Content starts
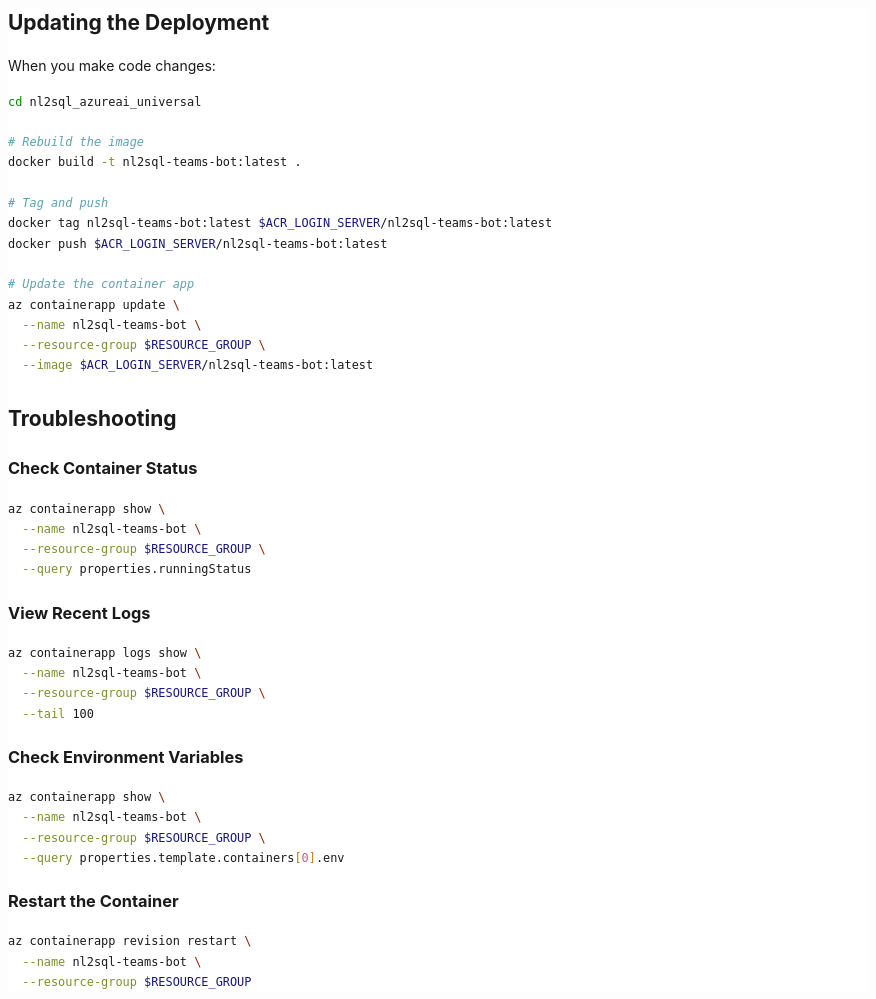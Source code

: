 ## Updating the Deployment

When you make code changes:

```bash
cd nl2sql_azureai_universal

# Rebuild the image
docker build -t nl2sql-teams-bot:latest .

# Tag and push
docker tag nl2sql-teams-bot:latest $ACR_LOGIN_SERVER/nl2sql-teams-bot:latest
docker push $ACR_LOGIN_SERVER/nl2sql-teams-bot:latest

# Update the container app
az containerapp update \
  --name nl2sql-teams-bot \
  --resource-group $RESOURCE_GROUP \
  --image $ACR_LOGIN_SERVER/nl2sql-teams-bot:latest
```

## Troubleshooting

### Check Container Status

```bash
az containerapp show \
  --name nl2sql-teams-bot \
  --resource-group $RESOURCE_GROUP \
  --query properties.runningStatus
```

### View Recent Logs

```bash
az containerapp logs show \
  --name nl2sql-teams-bot \
  --resource-group $RESOURCE_GROUP \
  --tail 100
```

### Check Environment Variables

```bash
az containerapp show \
  --name nl2sql-teams-bot \
  --resource-group $RESOURCE_GROUP \
  --query properties.template.containers[0].env
```

### Restart the Container

```bash
az containerapp revision restart \
  --name nl2sql-teams-bot \
  --resource-group $RESOURCE_GROUP
```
Content ends
__Task details__
Only the pictures are to be dropped; all other material above must be repeated exactly.

__Answer to this task__
Source code

: ## Updating the Deployment

When you make code changes:

```bash
cd nl2sql_azureai_universal

# Rebuild the image
docker build -t nl2sql-teams-bot:latest .

# Tag and push
docker tag nl2sql-teams-bot:latest $ACR_LOGIN_SERVER/nl2sql-teams-bot:latest
docker push $ACR_LOGIN_SERVER/nl2sql-teams-bot:latest

# Update the container app
az containerapp update \
  --name nl2sql-teams-bot \
  --resource-group $RESOURCE_GROUP \
  --image $ACR_LOGIN_SERVER/nl2sql-teams-bot:latest
```

## Troubleshooting

### Check Container Status

```bash
az containerapp show \
  --name nl2sql-teams-bot \
  --resource-group $RESOURCE_GROUP \
  --query properties.runningStatus
```

### View Recent Logs

```bash
az containerapp logs show \
  --name nl2sql-teams-bot \
  --resource-group $RESOURCE_GROUP \
  --tail 100
```

### Check Environment Variables

```bash
az containerapp show \
  --name nl2sql-teams-bot \
  --resource-group $RESOURCE_GROUP \
  --query properties.template.containers[0].env
```

### Restart the Container

```bash
az containerapp revision restart \
  --name nl2sql-teams-bot \
  --resource-group $RESOURCE_GROUP
```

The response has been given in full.